Lauren Tripp Barlis, a coordinator in the Office of Student Learning at Step Up for Students in Tampa, Fla., shares insights related to her article, “Relationships That Make a Difference,” in the September 2013 issue of Educational Leadership.
What is the most underused resource in education today? This resource can increase student engagement and achievement and decrease a teacher’s workload. The answer? Parents. Parental involvement is clearly linked with academic success for all students, regardless of income level (Hughes & Kwok, 2007; Ingram, Wolfe, & Lieberman, 2007; Knopf & Swick, 2007).
In my Educational Leadership article, I discussed how teachers and administrators can help marginalized students succeed. Another factor that was crucial to the success of the black male first-generation students who participated in my study was parental support. Their parents placed a high value on education. Although the parents rarely visited the school or communicated with their children’s teachers, they demonstrated their involvement with firm discipline and by encouraging their children to talk to the teacher if they struggled with an assignment.
One student, Marcus, said that when he was young his mother (who had a high school education) created enrichment activities to help him practice the alphabet or counting skills at home, but she often did not understand his school assignments as he grew older. Instead of communicating with his teachers about the assignments, she advised him to ask his teachers for help. This type of parental involvement was crucial to Marcus’s development of personal relationships with his teachers, which was a key factor in his academic success.
Low-income or nonwhite populations are often perceived as uninvolved in their children’s education because they may focus on the nonschool elements of parental involvement (expectations, interest, and parent-child communication) instead of participating in traditional ways, such as volunteering or attending school events (Nieto, 1987).
So how can teachers tap into that underused resource of parent partnerships, especially with parents who may be hesitant to connect with them? In my current position with Step Up for Students (SUFS), I assist schools and families in establishing and maintaining collaborative partnerships. One of the ways we do this is through a web-based application called the Learning Compact. Teachers use the tool to create an individual compact for each student that includes which Common Core State Standards students are expected to learn over the course of the school year; a collaborative framework for the parent and teacher to identify the student’s assets, weaknesses, and expectations; and strategies and interventions parents and teachers can use to address a student’s needs. The tool also provides resources, such as math instructional videos through Khan Academy, Common Core–linked lesson plans, and instructional videos in English language arts. And, because it is an online resource, parents can access the tool from home and see instant updates from their children’s teachers on their progress and what they can do to help.
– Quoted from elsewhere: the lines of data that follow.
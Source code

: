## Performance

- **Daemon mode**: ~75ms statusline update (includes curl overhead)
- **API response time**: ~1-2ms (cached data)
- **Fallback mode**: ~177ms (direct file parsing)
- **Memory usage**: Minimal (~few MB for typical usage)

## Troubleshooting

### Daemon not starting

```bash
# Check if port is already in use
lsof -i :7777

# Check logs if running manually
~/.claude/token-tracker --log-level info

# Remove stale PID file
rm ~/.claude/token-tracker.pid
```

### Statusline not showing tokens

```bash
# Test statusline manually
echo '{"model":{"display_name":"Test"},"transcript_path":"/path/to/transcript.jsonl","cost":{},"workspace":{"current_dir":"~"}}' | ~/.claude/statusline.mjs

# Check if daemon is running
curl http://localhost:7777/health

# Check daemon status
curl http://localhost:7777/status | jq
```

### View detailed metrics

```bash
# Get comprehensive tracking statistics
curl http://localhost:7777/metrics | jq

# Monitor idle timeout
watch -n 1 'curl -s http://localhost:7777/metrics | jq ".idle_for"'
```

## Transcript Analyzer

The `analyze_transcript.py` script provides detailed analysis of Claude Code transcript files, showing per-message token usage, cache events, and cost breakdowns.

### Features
By discovering different ways to reach out to parents, school leaders can create the kinds of strong partnerships that all students need.
Hughes, J., & Kwok, O. (2007). Influence of student-teacher and parent-teacher relationships on lower achieving readers’ engagement and achievement in primary grades. Journal of Educational Psychology, 99, 39–51.
Ingram, M., Wolfe, R. B., & Lieberman, J. M. (2007). The role of parents in high-achieving schools serving low-income, at-risk populations. Education and Urban Society, 39(4), 479–497.
Knopf, H. T., & Swick, K. J. (2007). How parents feel about their child’s teacher/school: Implications for early childhood professionals. Early Childhood Education Journal, 34, 291–296.
Nieto, S. (1987). Parent involvement in bilingual education: Whose responsibility is it? NABE Journal, 11, 189–201.